Give back every entry in full, exactly as it reads.

● **Input data**
----

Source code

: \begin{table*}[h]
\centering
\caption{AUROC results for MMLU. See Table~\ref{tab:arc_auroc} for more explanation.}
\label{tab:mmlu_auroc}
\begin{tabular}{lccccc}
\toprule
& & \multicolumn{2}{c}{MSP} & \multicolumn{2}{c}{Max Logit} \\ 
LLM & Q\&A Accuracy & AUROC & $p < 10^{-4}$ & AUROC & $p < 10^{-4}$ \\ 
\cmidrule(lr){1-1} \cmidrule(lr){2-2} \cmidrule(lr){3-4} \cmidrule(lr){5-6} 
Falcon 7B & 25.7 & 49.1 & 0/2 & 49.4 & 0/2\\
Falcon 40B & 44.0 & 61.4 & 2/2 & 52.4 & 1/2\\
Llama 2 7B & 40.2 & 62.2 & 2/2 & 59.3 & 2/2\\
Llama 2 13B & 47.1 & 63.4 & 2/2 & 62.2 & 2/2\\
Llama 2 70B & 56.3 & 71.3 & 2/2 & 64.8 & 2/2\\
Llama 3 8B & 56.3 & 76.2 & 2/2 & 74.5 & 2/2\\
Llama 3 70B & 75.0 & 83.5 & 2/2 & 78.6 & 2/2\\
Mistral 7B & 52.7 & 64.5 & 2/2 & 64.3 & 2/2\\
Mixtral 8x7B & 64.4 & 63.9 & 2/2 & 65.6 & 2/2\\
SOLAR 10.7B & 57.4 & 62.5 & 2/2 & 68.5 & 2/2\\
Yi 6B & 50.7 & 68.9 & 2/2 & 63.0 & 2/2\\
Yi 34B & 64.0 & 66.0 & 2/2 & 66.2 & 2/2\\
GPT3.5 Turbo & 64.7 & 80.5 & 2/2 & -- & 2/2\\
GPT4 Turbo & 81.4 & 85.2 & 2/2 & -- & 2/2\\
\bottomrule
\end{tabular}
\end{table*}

----

● **Answer for this exercise**
Source code

: \begin{table*}[h]
\centering
\caption{AUROC results for MMLU. See Table~\ref{tab:arc_auroc} for more explanation.}
\label{tab:mmlu_auroc}
\begin{tabular}{lccccc}
\toprule
& & \multicolumn{2}{c}{MSP} & \multicolumn{2}{c}{Max Logit} \\ 
LLM & Q\&A Accuracy & AUROC & $p < 10^{-4}$ & AUROC & $p < 10^{-4}$ \\ 
\cmidrule(lr){1-1} \cmidrule(lr){2-2} \cmidrule(lr){3-4} \cmidrule(lr){5-6} 
Falcon 7B & 25.7 & 49.1 & 0/2 & 49.4 & 0/2\\
Falcon 40B & 44.0 & 61.4 & 2/2 & 52.4 & 1/2\\
Llama 2 7B & 40.2 & 62.2 & 2/2 & 59.3 & 2/2\\
Llama 2 13B & 47.1 & 63.4 & 2/2 & 62.2 & 2/2\\
Llama 2 70B & 56.3 & 71.3 & 2/2 & 64.8 & 2/2\\
Llama 3 8B & 56.3 & 76.2 & 2/2 & 74.5 & 2/2\\
Llama 3 70B & 75.0 & 83.5 & 2/2 & 78.6 & 2/2\\
Mistral 7B & 52.7 & 64.5 & 2/2 & 64.3 & 2/2\\
Mixtral 8x7B & 64.4 & 63.9 & 2/2 & 65.6 & 2/2\\
SOLAR 10.7B & 57.4 & 62.5 & 2/2 & 68.5 & 2/2\\
Yi 6B & 50.7 & 68.9 & 2/2 & 63.0 & 2/2\\
Yi 34B & 64.0 & 66.0 & 2/2 & 66.2 & 2/2\\
GPT3.5 Turbo & 64.7 & 80.5 & 2/2 & -- & 2/2\\
GPT4 Turbo & 81.4 & 85.2 & 2/2 & -- & 2/2\\
\bottomrule
\end{tabular}
\end{table*}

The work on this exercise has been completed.